The CFPB recently unveiled its Know Before You Owe: Credit Cards project, offering up a prototype of a two-page customer credit card disclosure for comments.
“A lot of the information in a credit card agreement is contractually necessary but generally uninformative to consumers,” wrote Marla Blow on the CFPB blog.
The Bureau will test the disclosure with one card issuer; will work with consumers to see what they actually read on existing agreements compared to what they get from the prototype; and will accept comments from credit card issuers and consumers. (To share comments on the disclosure, scroll down to the bottom of the page at www.consumerfinance.gov/credit-cards/knowbeforeyouowe/ and type in the box provided.)
The CFPB has said that this disclosure will not be mandatory, and for now, they are focused on banks with $10 billion or more in assets.
Michelle Singletary reports in the Washington Post that in 2010, only one-third of cardholders said they “completely” understand what they are getting into. The Credit Card Accountability, Responsibility, and Disclosure (CARD) Act, which went into effect in 2010, already required card issuers to make significant changes. The Federal Reserve followed up with additional rule-making, which included a provision to provide customers with a one-page summary of key terms.
In a speech last February, then-CFPB head Elizabeth Warren lauded credit card issuers for progress made under the CARD Act, but said some were looking for ways to exploit “loopholes” in the law, requiring additional rules to be written – a process that “is costly for consumers and the industry,” she said.
“Because it multiplies the number and complexity of rules, this approach creates special challenges for those smaller banks and credit issuers that still offer credit cards to their customers,” Warren added.
Currently, the CFPB is also accepting comments on its policy regarding credit card complaint data. The Bureau has set up on online complaint system, which allows individuals to submit credit card grievances. If the card issuer falls under the CFPB’s supervision (banks with $10 billion or more in assets), the Office of Consumer Response forwards the complaint to that issuer. The issuer must then follow up with the CFPB to report that the complaint has been resolved.

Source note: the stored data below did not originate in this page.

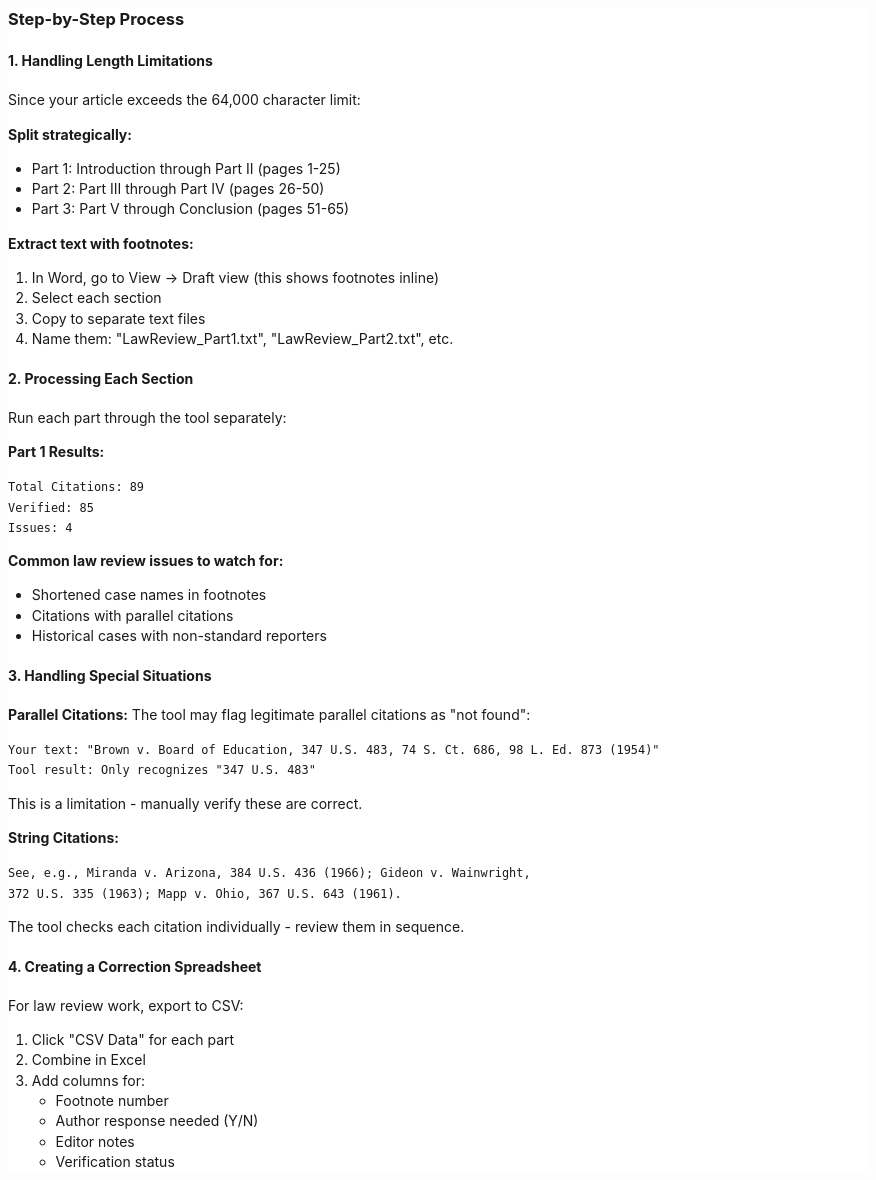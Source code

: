 ### Step-by-Step Process

#### 1. Handling Length Limitations
Since your article exceeds the 64,000 character limit:

**Split strategically:**
- Part 1: Introduction through Part II (pages 1-25)
- Part 2: Part III through Part IV (pages 26-50)  
- Part 3: Part V through Conclusion (pages 51-65)

**Extract text with footnotes:**
1. In Word, go to View → Draft view (this shows footnotes inline)
2. Select each section
3. Copy to separate text files
4. Name them: "LawReview_Part1.txt", "LawReview_Part2.txt", etc.

#### 2. Processing Each Section
Run each part through the tool separately:

**Part 1 Results:**
```
Total Citations: 89
Verified: 85
Issues: 4
```

**Common law review issues to watch for:**
- Shortened case names in footnotes
- Citations with parallel citations
- Historical cases with non-standard reporters

#### 3. Handling Special Situations

**Parallel Citations:**
The tool may flag legitimate parallel citations as "not found":
```
Your text: "Brown v. Board of Education, 347 U.S. 483, 74 S. Ct. 686, 98 L. Ed. 873 (1954)"
Tool result: Only recognizes "347 U.S. 483"
```
This is a limitation - manually verify these are correct.

**String Citations:**
```
See, e.g., Miranda v. Arizona, 384 U.S. 436 (1966); Gideon v. Wainwright, 
372 U.S. 335 (1963); Mapp v. Ohio, 367 U.S. 643 (1961).
```
The tool checks each citation individually - review them in sequence.

#### 4. Creating a Correction Spreadsheet
For law review work, export to CSV:

1. Click "CSV Data" for each part
2. Combine in Excel
3. Add columns for:
   - Footnote number
   - Author response needed (Y/N)
   - Editor notes
   - Verification status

The policy, then, outlines how this complaint information is shared with Congress and the public. “The CFPB has broad authority to make public information that is not required to be given confidential treatment,” according to the policy.
“For more than 20 years, the banking industry has strongly supported efforts to provide consumers with a short, easy-to-understand summary of their credit card agreement. The model released by the Bureau is a good first step, but could be made even shorter, as well as less susceptible to costly lawsuits and the higher consumer prices that come from them,” the American Bankers Association said in a statement.